• What is expected: From the entries below, tally the lines with "всех" in them and reply with that figure only.

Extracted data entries
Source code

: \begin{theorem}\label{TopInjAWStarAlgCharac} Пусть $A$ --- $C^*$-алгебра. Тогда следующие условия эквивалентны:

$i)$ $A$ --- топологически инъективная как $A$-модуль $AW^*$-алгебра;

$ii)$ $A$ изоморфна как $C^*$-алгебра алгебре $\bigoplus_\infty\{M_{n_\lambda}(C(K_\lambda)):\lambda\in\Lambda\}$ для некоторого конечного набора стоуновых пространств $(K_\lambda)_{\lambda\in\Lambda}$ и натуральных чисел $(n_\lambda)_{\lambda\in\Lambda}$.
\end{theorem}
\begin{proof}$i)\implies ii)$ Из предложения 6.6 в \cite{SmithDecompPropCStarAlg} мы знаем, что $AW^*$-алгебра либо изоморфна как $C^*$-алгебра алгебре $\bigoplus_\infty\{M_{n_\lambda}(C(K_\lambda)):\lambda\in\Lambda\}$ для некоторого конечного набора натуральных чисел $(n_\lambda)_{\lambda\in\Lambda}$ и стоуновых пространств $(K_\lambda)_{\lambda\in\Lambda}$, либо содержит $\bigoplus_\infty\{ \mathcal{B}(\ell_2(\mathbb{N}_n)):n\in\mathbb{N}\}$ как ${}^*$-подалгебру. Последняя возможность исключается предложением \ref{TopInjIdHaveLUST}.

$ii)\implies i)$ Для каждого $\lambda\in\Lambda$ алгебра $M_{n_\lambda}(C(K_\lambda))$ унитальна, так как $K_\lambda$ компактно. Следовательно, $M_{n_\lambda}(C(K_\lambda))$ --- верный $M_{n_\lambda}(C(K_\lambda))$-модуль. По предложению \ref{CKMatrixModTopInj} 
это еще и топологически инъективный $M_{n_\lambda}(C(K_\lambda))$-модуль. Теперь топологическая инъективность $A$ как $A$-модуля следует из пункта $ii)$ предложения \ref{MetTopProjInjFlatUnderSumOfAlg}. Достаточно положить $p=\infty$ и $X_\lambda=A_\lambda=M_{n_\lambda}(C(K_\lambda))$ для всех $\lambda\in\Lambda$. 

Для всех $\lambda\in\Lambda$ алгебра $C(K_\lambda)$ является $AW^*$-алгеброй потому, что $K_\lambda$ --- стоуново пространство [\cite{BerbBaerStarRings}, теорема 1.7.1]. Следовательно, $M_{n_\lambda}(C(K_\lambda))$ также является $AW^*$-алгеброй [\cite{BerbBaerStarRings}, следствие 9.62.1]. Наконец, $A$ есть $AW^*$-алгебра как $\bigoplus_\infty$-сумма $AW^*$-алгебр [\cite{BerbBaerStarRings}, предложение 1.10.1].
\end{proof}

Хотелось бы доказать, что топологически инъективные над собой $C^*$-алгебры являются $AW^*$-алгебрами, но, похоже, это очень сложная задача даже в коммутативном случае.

• Output of the task: 2